#### SUPPLIED INFORMATION
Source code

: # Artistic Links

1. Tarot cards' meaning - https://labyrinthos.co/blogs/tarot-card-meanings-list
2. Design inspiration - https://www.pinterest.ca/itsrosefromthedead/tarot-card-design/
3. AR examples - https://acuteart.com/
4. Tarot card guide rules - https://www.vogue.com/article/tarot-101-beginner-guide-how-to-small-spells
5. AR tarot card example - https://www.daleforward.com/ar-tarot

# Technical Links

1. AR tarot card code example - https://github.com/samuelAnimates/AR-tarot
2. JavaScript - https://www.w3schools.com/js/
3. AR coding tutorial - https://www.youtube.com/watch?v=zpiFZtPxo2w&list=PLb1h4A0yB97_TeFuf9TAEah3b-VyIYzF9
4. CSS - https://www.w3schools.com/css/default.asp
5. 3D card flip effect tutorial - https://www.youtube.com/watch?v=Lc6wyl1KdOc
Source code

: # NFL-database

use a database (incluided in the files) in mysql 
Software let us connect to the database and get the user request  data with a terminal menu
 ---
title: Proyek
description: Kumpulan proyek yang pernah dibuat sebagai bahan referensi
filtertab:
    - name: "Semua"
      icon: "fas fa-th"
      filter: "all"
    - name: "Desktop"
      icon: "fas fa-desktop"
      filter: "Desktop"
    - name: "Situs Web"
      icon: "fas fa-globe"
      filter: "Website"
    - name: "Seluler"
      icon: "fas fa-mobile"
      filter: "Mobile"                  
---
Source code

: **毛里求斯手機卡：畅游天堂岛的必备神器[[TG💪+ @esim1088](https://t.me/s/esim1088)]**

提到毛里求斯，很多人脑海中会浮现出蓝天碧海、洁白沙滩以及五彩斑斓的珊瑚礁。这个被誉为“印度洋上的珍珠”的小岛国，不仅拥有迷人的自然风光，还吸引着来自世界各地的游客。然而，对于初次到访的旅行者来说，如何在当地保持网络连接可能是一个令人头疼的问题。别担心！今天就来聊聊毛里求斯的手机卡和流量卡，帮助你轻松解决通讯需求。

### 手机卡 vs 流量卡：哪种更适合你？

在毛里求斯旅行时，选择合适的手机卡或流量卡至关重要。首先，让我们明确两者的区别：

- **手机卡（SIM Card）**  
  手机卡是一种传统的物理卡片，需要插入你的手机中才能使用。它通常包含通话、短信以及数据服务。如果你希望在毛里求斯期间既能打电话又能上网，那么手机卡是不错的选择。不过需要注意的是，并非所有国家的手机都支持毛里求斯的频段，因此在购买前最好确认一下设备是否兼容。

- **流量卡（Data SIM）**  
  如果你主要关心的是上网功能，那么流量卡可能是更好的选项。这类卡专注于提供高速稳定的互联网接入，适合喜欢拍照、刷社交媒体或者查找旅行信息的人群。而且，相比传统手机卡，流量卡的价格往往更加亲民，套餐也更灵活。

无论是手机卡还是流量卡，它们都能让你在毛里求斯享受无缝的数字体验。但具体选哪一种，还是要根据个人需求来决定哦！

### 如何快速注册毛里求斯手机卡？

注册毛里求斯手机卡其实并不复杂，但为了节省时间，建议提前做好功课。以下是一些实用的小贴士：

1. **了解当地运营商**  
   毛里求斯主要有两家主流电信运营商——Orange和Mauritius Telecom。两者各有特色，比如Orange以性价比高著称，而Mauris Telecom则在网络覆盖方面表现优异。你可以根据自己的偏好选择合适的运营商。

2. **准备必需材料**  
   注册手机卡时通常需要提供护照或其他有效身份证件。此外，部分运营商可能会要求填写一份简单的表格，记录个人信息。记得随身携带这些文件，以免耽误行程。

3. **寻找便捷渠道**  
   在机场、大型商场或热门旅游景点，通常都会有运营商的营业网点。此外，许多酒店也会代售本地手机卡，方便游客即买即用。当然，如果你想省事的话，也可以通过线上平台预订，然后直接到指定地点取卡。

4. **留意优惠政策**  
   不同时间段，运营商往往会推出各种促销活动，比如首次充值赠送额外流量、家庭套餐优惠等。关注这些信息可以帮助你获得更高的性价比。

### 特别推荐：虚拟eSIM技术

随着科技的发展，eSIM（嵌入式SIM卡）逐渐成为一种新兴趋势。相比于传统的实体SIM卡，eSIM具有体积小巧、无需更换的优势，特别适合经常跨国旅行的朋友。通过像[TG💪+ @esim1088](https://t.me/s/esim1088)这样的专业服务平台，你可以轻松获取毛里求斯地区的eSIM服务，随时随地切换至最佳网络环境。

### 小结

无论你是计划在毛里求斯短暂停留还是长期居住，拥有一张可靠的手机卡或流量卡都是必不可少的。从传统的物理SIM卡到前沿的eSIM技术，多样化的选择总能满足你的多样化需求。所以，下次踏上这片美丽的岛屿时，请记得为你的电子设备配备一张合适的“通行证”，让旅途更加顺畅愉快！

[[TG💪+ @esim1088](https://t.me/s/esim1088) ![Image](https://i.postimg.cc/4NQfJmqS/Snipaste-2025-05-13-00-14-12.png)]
########
YOUR ASSIGNMENT
Retype all of the data word for word.

SOLUTION
Source code

: # Artistic Links

1. Tarot cards' meaning - https://labyrinthos.co/blogs/tarot-card-meanings-list
2. Design inspiration - https://www.pinterest.ca/itsrosefromthedead/tarot-card-design/
3. AR examples - https://acuteart.com/
4. Tarot card guide rules - https://www.vogue.com/article/tarot-101-beginner-guide-how-to-small-spells
5. AR tarot card example - https://www.daleforward.com/ar-tarot

# Technical Links

1. AR tarot card code example - https://github.com/samuelAnimates/AR-tarot
2. JavaScript - https://www.w3schools.com/js/
3. AR coding tutorial - https://www.youtube.com/watch?v=zpiFZtPxo2w&list=PLb1h4A0yB97_TeFuf9TAEah3b-VyIYzF9
4. CSS - https://www.w3schools.com/css/default.asp
5. 3D card flip effect tutorial - https://www.youtube.com/watch?v=Lc6wyl1KdOc
Source code

: # NFL-database

use a database (incluided in the files) in mysql 
Software let us connect to the database and get the user request  data with a terminal menu
 ---
title: Proyek
description: Kumpulan proyek yang pernah dibuat sebagai bahan referensi
filtertab:
    - name: "Semua"
      icon: "fas fa-th"
      filter: "all"
    - name: "Desktop"
      icon: "fas fa-desktop"
      filter: "Desktop"
    - name: "Situs Web"
      icon: "fas fa-globe"
      filter: "Website"
    - name: "Seluler"
      icon: "fas fa-mobile"
      filter: "Mobile"                  
---
Source code

: **毛里求斯手機卡：畅游天堂岛的必备神器[[TG💪+ @esim1088](https://t.me/s/esim1088)]**

提到毛里求斯，很多人脑海中会浮现出蓝天碧海、洁白沙滩以及五彩斑斓的珊瑚礁。这个被誉为“印度洋上的珍珠”的小岛国，不仅拥有迷人的自然风光，还吸引着来自世界各地的游客。然而，对于初次到访的旅行者来说，如何在当地保持网络连接可能是一个令人头疼的问题。别担心！今天就来聊聊毛里求斯的手机卡和流量卡，帮助你轻松解决通讯需求。

### 手机卡 vs 流量卡：哪种更适合你？

在毛里求斯旅行时，选择合适的手机卡或流量卡至关重要。首先，让我们明确两者的区别：

- **手机卡（SIM Card）**  
  手机卡是一种传统的物理卡片，需要插入你的手机中才能使用。它通常包含通话、短信以及数据服务。如果你希望在毛里求斯期间既能打电话又能上网，那么手机卡是不错的选择。不过需要注意的是，并非所有国家的手机都支持毛里求斯的频段，因此在购买前最好确认一下设备是否兼容。

- **流量卡（Data SIM）**  
  如果你主要关心的是上网功能，那么流量卡可能是更好的选项。这类卡专注于提供高速稳定的互联网接入，适合喜欢拍照、刷社交媒体或者查找旅行信息的人群。而且，相比传统手机卡，流量卡的价格往往更加亲民，套餐也更灵活。

无论是手机卡还是流量卡，它们都能让你在毛里求斯享受无缝的数字体验。但具体选哪一种，还是要根据个人需求来决定哦！

### 如何快速注册毛里求斯手机卡？

注册毛里求斯手机卡其实并不复杂，但为了节省时间，建议提前做好功课。以下是一些实用的小贴士：

1. **了解当地运营商**  
   毛里求斯主要有两家主流电信运营商——Orange和Mauritius Telecom。两者各有特色，比如Orange以性价比高著称，而Mauris Telecom则在网络覆盖方面表现优异。你可以根据自己的偏好选择合适的运营商。

2. **准备必需材料**  
   注册手机卡时通常需要提供护照或其他有效身份证件。此外，部分运营商可能会要求填写一份简单的表格，记录个人信息。记得随身携带这些文件，以免耽误行程。

3. **寻找便捷渠道**  
   在机场、大型商场或热门旅游景点，通常都会有运营商的营业网点。此外，许多酒店也会代售本地手机卡，方便游客即买即用。当然，如果你想省事的话，也可以通过线上平台预订，然后直接到指定地点取卡。

4. **留意优惠政策**  
   不同时间段，运营商往往会推出各种促销活动，比如首次充值赠送额外流量、家庭套餐优惠等。关注这些信息可以帮助你获得更高的性价比。

### 特别推荐：虚拟eSIM技术

随着科技的发展，eSIM（嵌入式SIM卡）逐渐成为一种新兴趋势。相比于传统的实体SIM卡，eSIM具有体积小巧、无需更换的优势，特别适合经常跨国旅行的朋友。通过像[TG💪+ @esim1088](https://t.me/s/esim1088)这样的专业服务平台，你可以轻松获取毛里求斯地区的eSIM服务，随时随地切换至最佳网络环境。

### 小结

无论你是计划在毛里求斯短暂停留还是长期居住，拥有一张可靠的手机卡或流量卡都是必不可少的。从传统的物理SIM卡到前沿的eSIM技术，多样化的选择总能满足你的多样化需求。所以，下次踏上这片美丽的岛屿时，请记得为你的电子设备配备一张合适的“通行证”，让旅途更加顺畅愉快！

[[TG💪+ @esim1088](https://t.me/s/esim1088) ![Image](https://i.postimg.cc/4NQfJmqS/Snipaste-2025-05-13-00-14-12.png)]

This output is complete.